— Problem details —
Across all the records below, count the lines that hold "zkillboard". State only that figure.

****

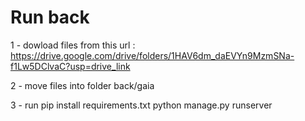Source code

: # Run back

1 - dowload files from this url : https://drive.google.com/drive/folders/1HAV6dm_daEVYn9MzmSNa-f1Lw5DClvaC?usp=drive_link

2 - move files into folder back/gaia

3 - run 
pip install requirements.txt
python manage.py runserver
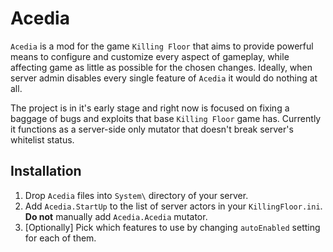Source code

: # Acedia

`Acedia` is a mod for the game `Killing Floor` that aims to provide powerful means to configure and customize every aspect of gameplay, while affecting game as little as possible for the chosen changes. Ideally, when server admin disables every single feature of `Acedia` it would do nothing at all.

The project is in it's early stage and right now is focused on fixing a baggage of bugs and exploits that base `Killing Floor` game has. Currently it functions as a server-side only mutator that doesn't break server's whitelist status.

## Installation

1. Drop `Acedia` files into `System\` directory of your server.
2. Add `Acedia.StartUp` to the list of server actors in your `KillingFloor.ini`.
**Do not** manually add `Acedia.Acedia` mutator.
3. [Optionally] Pick which features to use by changing `autoEnabled` setting for each of them.
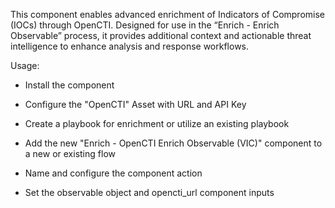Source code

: This component enables advanced enrichment of Indicators of Compromise (IOCs) through OpenCTI. Designed for use in the 
“Enrich - Enrich Observable” process, it provides additional context and actionable threat intelligence to enhance 
analysis and response workflows.



Usage:

- Install the component

- Configure the "OpenCTI" Asset with URL and API Key

- Create a playbook for enrichment or utilize an existing playbook

- Add the new "Enrich - OpenCTI Enrich Observable (VIC)" component to a new or existing flow

- Name and configure the component action

- Set the observable object and opencti_url component inputs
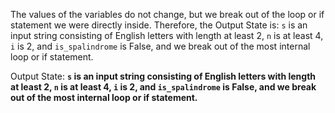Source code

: The values of the variables do not change, but we break out of the loop or if statement we were directly inside. Therefore, the Output State is: `s` is an input string consisting of English letters with length at least 2, `n` is at least 4, `i` is 2, and `is_spalindrome` is False, and we break out of the most internal loop or if statement.

Output State: **`s` is an input string consisting of English letters with length at least 2, `n` is at least 4, `i` is 2, and `is_spalindrome` is False, and we break out of the most internal loop or if statement.**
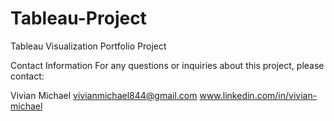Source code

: # Tableau-Project
Tableau Visualization Portfolio Project

Contact Information
For any questions or inquiries about this project, please contact:

Vivian Michael
vivianmichael844@gmail.com
www.linkedin.com/in/vivian-michael
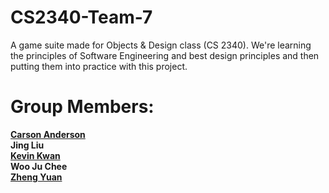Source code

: # CS2340-Team-7
A game suite made for Objects & Design class (CS 2340). We're learning the principles of Software Engineering and best design principles and then putting them into practice with this project.

<h1>Group Members:</h1>
<p><b> 
<a href="https://majesityreal.github.io/portfolio/" target="_blank">Carson Anderson</a><br/>
Jing Liu<br/>
<a href="https://www.koolkev246.com/" target="_blank">Kevin Kwan</a><br/>
Woo Ju Chee<br/>
<a href="https://www.yuanzheng01.com/" target="_blank">Zheng Yuan</a><br/>
</b></p>
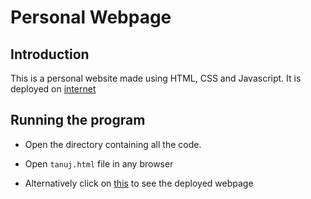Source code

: # Personal Webpage

## Introduction

This is a personal website made using HTML, CSS and Javascript. It is deployed on [internet](https://web.iiit.ac.in/~tanuj.garg)

## Running the program

- Open the directory containing all the code.

- Open `tanuj.html` file in any browser

- Alternatively click on [this](https://web.iiit.ac.in/~tanuj.garg) to see the deployed webpage
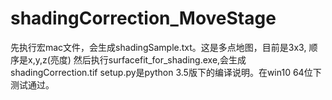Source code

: # shadingCorrection_MoveStage

先执行宏mac文件，会生成shadingSample.txt。这是多点地图，目前是3x3, 顺序是x,y,z(亮度)
然后执行surfacefit_for_shading.exe,会生成shadingCorrection.tif
setup.py是python 3.5版下的编译说明。在win10 64位下测试通过。
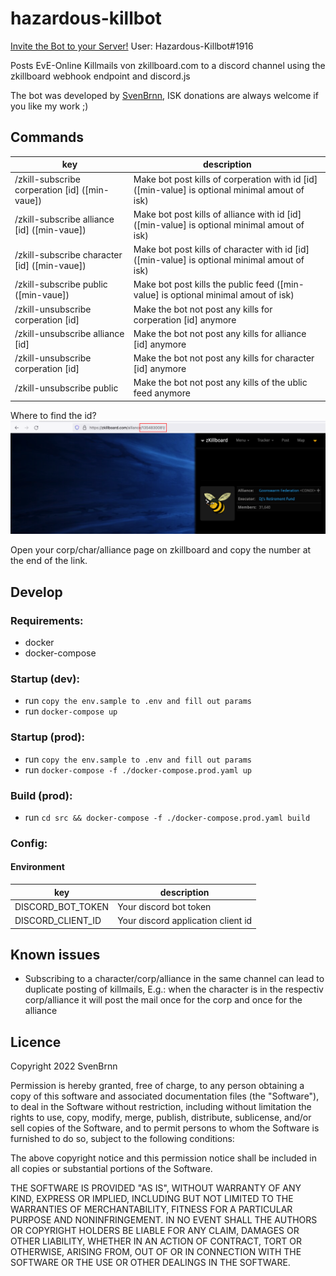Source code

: # hazardous-killbot
[Invite the Bot to your Server!](https://discord.com/api/oauth2/authorize?client_id=981835348030160948&permissions=274877925376&scope=bot%20applications.commands)
User: Hazardous-Killbot#1916

Posts EvE-Online Killmails von zkillboard.com to a discord channel using the zkillboard webhook endpoint and discord.js

The bot was developed by [SvenBrnn](https://zkillboard.com/character/694883910/), ISK donations are always welcome if you like my work ;)

## Commands

| key                                            | description                                                                                     |
|------------------------------------------------|-------------------------------------------------------------------------------------------------|
| /zkill-subscribe corperation [id] ([min-vaue]) | Make bot post kills of corperation with id [id] ([min-value] is optional minimal amout of isk)  |
| /zkill-subscribe alliance [id] ([min-vaue])    | Make bot post kills of alliance with id [id] ([min-value] is optional minimal amout of isk)     |
| /zkill-subscribe character [id] ([min-vaue])   | Make bot post kills of character with id [id] ([min-value] is optional minimal amout of isk)    |
| /zkill-subscribe public ([min-vaue])           | Make bot post kills the public feed ([min-value] is optional minimal amout of isk)              |
| /zkill-unsubscribe corperation [id]            | Make the bot not post any kills for corperation [id] anymore                                    |
| /zkill-unsubscribe alliance [id]               | Make the bot not post any kills for alliance [id] anymore                                       |
| /zkill-unsubscribe corperation [id]            | Make the bot not post any kills for character [id] anymore                                      |
| /zkill-unsubscribe public                      | Make the bot not post any kills of the ublic feed anymore                                       |

Where to find the id?
![](./docs/id.png)

Open your corp/char/alliance page on zkillboard and copy the number at the end of the link.

## Develop

### Requirements:

- docker
- docker-compose


### Startup (dev):

- run `copy the env.sample to .env and fill out params`
- run `docker-compose up`

### Startup (prod):
 
- run `copy the env.sample to .env and fill out params`
- run `docker-compose -f ./docker-compose.prod.yaml up`

### Build (prod):
 
- run `cd src && docker-compose -f ./docker-compose.prod.yaml build`

### Config:

#### Environment

| key                  | description                        |
|----------------------|------------------------------------|
| DISCORD_BOT_TOKEN    | Your discord bot token             |
| DISCORD_CLIENT_ID    | Your discord application client id |

## Known issues

- Subscribing to a character/corp/alliance in the same channel can lead to duplicate posting of killmails, E.g.: when the character is in the respectiv corp/alliance it will post the mail once for the corp and once for the alliance

## Licence 
Copyright 2022 SvenBrnn

Permission is hereby granted, free of charge, to any person obtaining a copy of this software and associated documentation files (the "Software"), to deal in the Software without restriction, including without limitation the rights to use, copy, modify, merge, publish, distribute, sublicense, and/or sell copies of the Software, and to permit persons to whom the Software is furnished to do so, subject to the following conditions:

The above copyright notice and this permission notice shall be included in all copies or substantial portions of the Software.

THE SOFTWARE IS PROVIDED "AS IS", WITHOUT WARRANTY OF ANY KIND, EXPRESS OR IMPLIED, INCLUDING BUT NOT LIMITED TO THE WARRANTIES OF MERCHANTABILITY, FITNESS FOR A PARTICULAR PURPOSE AND NONINFRINGEMENT. IN NO EVENT SHALL THE AUTHORS OR COPYRIGHT HOLDERS BE LIABLE FOR ANY CLAIM, DAMAGES OR OTHER LIABILITY, WHETHER IN AN ACTION OF CONTRACT, TORT OR OTHERWISE, ARISING FROM, OUT OF OR IN CONNECTION WITH THE SOFTWARE OR THE USE OR OTHER DEALINGS IN THE SOFTWARE.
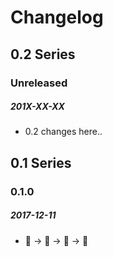 # Changelog

## 0.2 Series

### Unreleased
##### 201X-XX-XX

- 0.2 changes here..


## 0.1 Series

### 0.1.0
##### 2017-12-11

- 🐣 -> 🛂 -> 🤦 -> 💁
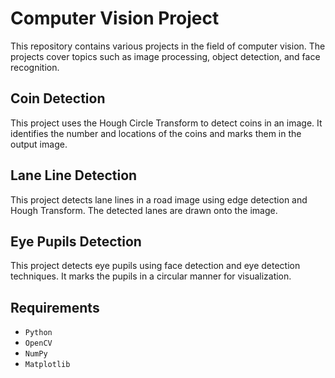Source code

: # Computer Vision Project
This repository contains various projects in the field of computer vision. The projects cover topics such as image processing, object detection, and face recognition.

## Coin Detection
This project uses the Hough Circle Transform to detect coins in an image. It identifies the number and locations of the coins and marks them in the output image.

## Lane Line Detection
This project detects lane lines in a road image using edge detection and Hough Transform. The detected lanes are drawn onto the image.

## Eye Pupils Detection
This project detects eye pupils using face detection and eye detection techniques. It marks the pupils in a circular manner for visualization.

## Requirements
- `Python`
- `OpenCV`
- `NumPy`
- `Matplotlib`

****

— Task response —
3